*Problem*
Extract the opening line of the entries and every line after it, stopping at and including the line that contains "- **fast**: cached". Do not include pictures.

[Saved data entries]

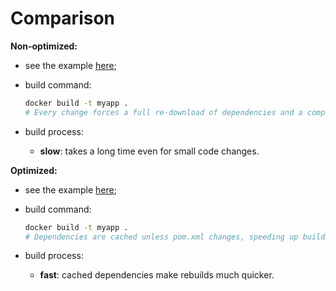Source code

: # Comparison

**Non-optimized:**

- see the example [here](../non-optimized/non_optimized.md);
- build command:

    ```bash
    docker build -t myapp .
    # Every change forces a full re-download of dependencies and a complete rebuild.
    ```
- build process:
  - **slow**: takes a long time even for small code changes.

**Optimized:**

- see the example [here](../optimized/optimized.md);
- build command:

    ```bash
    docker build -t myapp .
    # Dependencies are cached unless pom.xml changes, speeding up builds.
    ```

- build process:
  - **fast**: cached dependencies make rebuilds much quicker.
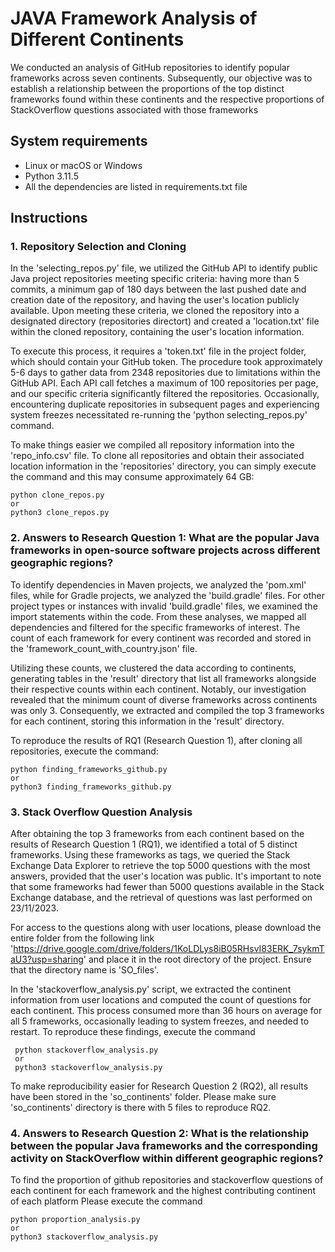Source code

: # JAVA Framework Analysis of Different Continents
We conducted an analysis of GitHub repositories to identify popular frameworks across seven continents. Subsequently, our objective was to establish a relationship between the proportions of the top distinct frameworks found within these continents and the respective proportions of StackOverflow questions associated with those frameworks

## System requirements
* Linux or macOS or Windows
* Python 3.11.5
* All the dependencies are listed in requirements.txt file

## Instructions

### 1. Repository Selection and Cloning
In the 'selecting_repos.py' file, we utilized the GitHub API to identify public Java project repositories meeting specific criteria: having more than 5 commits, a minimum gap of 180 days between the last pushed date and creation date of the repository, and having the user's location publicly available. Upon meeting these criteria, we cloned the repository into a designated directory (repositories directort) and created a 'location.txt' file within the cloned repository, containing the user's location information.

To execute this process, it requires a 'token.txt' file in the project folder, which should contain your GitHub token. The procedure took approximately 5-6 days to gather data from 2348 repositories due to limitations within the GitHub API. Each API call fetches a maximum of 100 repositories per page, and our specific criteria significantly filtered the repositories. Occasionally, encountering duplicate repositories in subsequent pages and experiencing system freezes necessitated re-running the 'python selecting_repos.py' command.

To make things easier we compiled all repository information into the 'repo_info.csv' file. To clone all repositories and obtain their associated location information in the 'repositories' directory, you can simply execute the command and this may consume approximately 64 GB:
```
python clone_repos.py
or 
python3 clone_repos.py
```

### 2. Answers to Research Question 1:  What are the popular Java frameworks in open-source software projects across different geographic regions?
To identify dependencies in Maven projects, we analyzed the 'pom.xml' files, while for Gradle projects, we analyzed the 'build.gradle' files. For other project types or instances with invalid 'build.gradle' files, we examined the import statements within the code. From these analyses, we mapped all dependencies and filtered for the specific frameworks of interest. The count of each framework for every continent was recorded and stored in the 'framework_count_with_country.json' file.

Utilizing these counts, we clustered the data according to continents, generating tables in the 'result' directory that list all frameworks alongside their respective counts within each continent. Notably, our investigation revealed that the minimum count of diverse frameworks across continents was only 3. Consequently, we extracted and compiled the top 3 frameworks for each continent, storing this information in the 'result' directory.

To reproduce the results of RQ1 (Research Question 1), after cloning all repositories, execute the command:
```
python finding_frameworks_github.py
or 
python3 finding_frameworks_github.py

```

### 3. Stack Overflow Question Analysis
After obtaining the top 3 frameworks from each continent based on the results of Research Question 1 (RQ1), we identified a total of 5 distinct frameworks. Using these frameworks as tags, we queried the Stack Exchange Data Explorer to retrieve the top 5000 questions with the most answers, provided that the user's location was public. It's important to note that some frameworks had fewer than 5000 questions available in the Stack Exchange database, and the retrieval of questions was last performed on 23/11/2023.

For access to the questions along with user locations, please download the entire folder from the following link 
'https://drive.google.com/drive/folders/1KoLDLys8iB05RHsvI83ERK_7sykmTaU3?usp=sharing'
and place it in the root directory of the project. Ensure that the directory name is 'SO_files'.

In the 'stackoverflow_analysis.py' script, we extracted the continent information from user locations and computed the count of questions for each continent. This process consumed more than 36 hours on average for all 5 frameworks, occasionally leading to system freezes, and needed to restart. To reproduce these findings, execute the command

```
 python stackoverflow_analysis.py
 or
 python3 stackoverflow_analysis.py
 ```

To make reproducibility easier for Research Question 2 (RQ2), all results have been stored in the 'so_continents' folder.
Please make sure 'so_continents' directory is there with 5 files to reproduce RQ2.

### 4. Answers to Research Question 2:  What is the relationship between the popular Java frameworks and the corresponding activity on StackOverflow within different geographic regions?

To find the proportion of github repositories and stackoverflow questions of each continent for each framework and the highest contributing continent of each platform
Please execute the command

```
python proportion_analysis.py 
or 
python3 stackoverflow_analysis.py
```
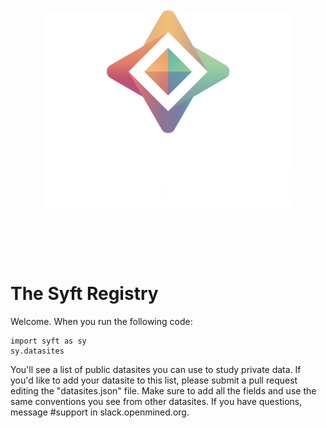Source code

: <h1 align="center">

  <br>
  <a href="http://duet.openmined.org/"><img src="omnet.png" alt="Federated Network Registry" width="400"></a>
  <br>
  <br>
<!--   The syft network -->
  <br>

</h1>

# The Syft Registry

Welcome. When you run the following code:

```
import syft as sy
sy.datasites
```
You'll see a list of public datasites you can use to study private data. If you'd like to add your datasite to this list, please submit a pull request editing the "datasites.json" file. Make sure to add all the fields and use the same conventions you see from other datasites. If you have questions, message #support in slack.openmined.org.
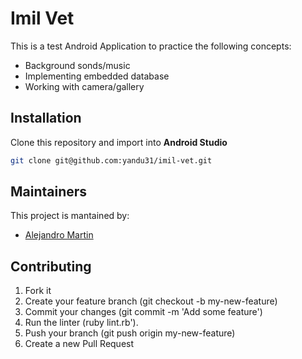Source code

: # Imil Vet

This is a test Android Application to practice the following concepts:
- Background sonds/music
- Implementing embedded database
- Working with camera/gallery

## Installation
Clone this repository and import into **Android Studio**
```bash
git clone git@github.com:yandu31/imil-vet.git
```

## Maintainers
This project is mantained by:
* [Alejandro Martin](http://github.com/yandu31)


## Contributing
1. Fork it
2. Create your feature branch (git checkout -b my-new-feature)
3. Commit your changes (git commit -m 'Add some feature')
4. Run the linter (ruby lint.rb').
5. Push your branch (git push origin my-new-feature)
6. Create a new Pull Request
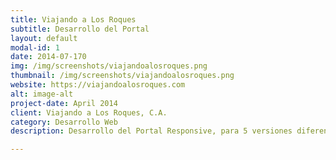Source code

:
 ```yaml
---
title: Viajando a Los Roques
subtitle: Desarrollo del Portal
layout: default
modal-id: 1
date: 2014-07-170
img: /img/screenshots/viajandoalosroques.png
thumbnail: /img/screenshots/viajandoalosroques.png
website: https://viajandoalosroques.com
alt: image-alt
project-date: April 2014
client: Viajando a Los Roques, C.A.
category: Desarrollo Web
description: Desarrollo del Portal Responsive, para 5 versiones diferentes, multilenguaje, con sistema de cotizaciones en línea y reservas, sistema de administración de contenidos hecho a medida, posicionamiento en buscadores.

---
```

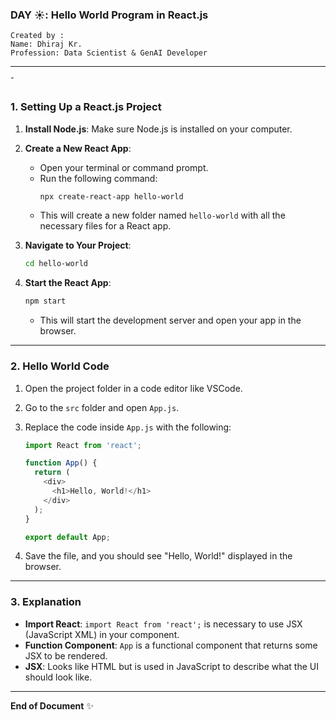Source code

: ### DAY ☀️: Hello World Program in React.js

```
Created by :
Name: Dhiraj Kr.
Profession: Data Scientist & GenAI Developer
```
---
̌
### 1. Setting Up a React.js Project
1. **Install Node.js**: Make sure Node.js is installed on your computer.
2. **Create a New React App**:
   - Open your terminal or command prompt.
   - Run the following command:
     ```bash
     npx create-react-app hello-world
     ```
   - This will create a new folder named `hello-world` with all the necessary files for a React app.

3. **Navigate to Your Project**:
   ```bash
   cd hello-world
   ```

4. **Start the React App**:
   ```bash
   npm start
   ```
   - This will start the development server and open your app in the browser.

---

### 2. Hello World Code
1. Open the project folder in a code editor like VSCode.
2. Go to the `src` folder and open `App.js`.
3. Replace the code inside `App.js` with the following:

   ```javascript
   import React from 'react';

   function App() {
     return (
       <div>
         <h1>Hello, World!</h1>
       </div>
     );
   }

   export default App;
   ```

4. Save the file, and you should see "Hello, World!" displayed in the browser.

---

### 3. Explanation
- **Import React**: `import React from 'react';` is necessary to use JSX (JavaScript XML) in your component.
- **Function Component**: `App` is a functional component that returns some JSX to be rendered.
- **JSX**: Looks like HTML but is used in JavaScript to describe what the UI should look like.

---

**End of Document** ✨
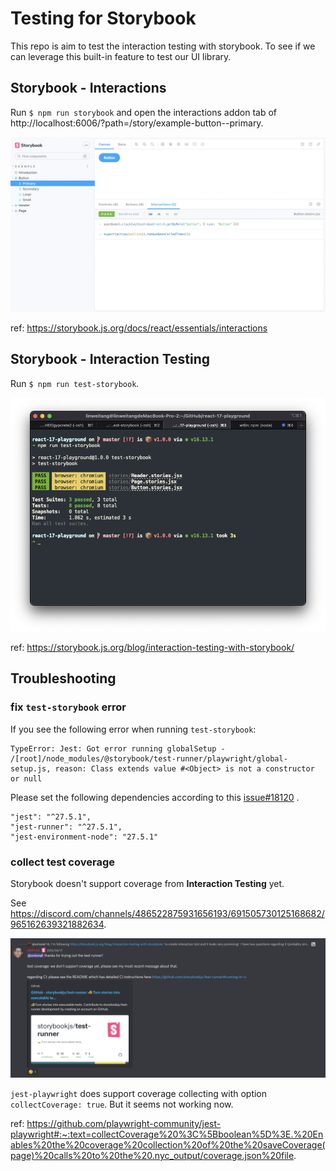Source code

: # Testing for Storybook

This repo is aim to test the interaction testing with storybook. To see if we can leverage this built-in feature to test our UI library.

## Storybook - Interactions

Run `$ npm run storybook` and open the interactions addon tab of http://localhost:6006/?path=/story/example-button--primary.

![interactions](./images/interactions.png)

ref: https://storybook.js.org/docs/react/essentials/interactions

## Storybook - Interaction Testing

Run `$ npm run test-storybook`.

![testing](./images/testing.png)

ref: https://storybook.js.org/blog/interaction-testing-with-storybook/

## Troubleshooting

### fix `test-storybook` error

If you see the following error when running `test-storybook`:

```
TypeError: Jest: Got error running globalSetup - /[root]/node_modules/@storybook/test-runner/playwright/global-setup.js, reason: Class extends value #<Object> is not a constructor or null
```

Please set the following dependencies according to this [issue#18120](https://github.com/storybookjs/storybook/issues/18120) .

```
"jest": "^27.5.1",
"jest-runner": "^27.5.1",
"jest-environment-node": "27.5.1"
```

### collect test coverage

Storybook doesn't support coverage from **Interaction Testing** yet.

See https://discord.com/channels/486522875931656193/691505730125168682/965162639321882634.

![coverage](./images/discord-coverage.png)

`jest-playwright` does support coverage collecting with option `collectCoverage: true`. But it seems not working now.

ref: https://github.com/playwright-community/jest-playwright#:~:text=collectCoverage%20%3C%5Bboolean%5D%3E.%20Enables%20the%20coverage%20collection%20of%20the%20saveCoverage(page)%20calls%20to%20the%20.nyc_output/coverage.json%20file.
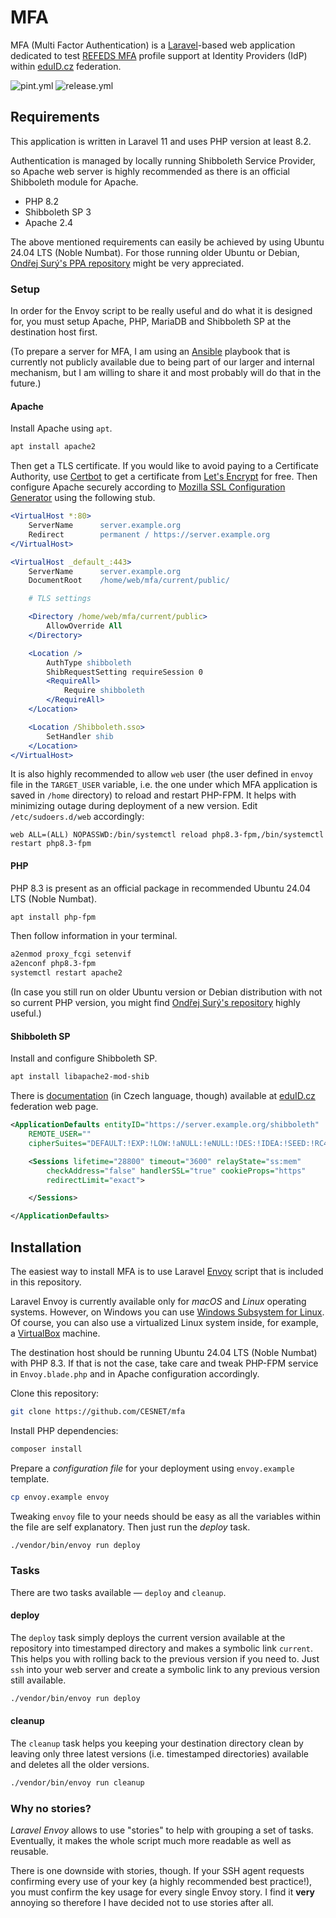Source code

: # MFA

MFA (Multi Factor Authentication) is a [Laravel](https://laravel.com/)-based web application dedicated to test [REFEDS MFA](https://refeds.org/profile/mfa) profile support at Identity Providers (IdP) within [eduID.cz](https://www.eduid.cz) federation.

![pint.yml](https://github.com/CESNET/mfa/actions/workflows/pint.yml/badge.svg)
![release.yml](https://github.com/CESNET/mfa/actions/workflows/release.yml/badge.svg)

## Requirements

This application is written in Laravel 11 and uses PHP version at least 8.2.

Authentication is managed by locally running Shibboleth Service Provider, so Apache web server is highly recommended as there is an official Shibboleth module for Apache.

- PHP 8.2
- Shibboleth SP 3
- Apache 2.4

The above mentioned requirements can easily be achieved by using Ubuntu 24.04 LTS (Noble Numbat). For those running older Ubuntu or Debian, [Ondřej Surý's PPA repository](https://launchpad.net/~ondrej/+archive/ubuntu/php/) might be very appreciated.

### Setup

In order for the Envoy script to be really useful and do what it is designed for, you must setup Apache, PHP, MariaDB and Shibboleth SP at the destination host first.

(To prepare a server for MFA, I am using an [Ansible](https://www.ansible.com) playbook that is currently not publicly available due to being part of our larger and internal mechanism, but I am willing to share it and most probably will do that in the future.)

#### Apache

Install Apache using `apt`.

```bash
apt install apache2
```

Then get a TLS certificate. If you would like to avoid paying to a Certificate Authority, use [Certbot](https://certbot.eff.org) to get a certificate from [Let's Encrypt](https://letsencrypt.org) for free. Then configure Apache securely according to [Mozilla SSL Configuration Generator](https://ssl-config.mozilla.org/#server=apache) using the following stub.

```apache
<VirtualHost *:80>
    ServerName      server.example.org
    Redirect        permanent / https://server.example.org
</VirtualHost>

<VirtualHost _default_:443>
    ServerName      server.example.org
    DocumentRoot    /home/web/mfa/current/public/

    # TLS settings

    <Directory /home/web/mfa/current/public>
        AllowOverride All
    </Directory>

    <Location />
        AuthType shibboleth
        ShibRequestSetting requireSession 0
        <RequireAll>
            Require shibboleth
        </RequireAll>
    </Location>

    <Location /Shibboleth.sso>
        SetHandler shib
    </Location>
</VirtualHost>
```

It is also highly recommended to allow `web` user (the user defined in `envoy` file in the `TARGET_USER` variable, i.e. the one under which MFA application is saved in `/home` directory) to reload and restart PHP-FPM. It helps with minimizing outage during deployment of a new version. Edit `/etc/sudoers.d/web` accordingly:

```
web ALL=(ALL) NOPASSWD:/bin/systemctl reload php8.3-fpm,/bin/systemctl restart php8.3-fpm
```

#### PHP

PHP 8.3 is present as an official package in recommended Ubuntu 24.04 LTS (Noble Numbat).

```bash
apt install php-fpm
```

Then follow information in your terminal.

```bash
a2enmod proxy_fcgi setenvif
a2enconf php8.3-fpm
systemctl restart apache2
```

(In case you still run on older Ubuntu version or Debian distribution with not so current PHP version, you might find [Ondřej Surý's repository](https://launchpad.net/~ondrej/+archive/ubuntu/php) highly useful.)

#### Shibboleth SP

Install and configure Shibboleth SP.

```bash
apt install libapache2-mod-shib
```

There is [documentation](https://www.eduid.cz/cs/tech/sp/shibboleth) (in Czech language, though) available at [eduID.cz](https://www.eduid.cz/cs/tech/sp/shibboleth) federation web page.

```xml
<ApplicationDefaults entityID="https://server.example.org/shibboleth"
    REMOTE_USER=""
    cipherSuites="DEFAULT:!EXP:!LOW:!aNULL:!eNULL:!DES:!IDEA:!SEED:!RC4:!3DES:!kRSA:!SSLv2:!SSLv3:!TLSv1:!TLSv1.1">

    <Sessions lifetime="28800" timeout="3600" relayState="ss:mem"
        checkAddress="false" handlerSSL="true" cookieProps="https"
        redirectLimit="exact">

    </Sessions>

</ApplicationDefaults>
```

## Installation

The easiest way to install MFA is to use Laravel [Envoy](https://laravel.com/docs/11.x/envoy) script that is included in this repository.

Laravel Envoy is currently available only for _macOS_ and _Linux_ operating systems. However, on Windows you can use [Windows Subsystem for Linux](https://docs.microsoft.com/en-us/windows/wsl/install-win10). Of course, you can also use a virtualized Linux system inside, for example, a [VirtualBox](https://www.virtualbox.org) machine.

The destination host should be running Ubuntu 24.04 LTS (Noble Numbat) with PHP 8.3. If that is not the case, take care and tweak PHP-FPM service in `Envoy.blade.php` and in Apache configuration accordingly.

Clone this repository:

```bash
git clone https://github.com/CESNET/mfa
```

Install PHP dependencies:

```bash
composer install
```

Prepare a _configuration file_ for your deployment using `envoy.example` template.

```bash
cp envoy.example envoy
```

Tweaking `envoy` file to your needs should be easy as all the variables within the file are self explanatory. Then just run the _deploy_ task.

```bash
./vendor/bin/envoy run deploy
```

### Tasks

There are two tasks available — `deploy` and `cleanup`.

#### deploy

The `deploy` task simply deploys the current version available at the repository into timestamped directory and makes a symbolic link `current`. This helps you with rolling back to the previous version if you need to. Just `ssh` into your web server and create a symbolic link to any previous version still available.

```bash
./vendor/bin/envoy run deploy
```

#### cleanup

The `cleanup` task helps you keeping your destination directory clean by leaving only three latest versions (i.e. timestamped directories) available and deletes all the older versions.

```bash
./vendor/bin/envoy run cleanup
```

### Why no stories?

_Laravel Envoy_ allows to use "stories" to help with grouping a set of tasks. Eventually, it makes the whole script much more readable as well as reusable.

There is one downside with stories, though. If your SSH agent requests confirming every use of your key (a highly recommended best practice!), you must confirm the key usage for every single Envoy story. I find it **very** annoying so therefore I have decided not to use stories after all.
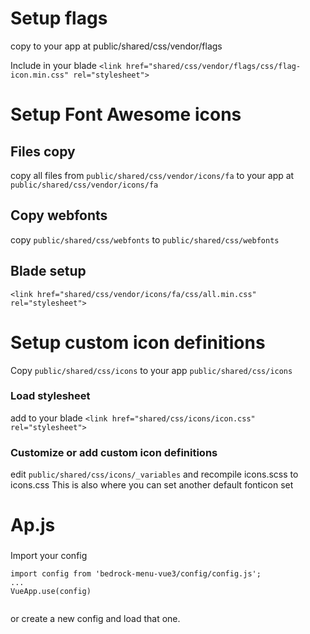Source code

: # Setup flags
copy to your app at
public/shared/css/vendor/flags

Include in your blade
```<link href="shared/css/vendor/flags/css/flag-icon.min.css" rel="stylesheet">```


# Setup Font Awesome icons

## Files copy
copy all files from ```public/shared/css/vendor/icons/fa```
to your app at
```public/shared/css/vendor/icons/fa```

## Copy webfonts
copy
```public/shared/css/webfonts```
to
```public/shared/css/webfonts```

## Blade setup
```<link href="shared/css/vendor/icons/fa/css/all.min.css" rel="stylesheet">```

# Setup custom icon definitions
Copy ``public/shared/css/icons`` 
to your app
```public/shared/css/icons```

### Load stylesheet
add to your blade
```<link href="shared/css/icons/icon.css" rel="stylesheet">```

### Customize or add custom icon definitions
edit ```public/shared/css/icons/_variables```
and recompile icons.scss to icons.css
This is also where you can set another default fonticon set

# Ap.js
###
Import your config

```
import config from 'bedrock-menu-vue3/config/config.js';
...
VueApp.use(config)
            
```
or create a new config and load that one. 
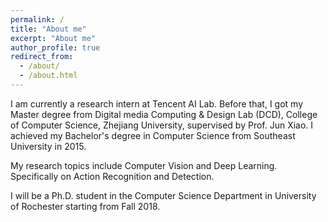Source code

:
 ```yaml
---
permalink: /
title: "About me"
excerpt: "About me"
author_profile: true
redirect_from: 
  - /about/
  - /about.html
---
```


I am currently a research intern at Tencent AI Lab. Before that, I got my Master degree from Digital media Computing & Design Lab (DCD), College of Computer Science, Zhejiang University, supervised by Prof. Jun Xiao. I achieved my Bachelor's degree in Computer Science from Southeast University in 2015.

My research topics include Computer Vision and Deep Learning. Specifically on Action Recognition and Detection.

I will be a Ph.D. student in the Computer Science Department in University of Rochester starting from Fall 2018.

*Problem solution*
Source code

: # Comparison

**Non-optimized:**

- see the example [here](../non-optimized/non_optimized.md);
- build command:

    ```bash
    docker build -t myapp .
    # Every change forces a full re-download of dependencies and a complete rebuild.
    ```
- build process:
  - **slow**: takes a long time even for small code changes.

**Optimized:**

- see the example [here](../optimized/optimized.md);
- build command:

    ```bash
    docker build -t myapp .
    # Dependencies are cached unless pom.xml changes, speeding up builds.
    ```

- build process:
  - **fast**: cached dependencies make rebuilds much quicker.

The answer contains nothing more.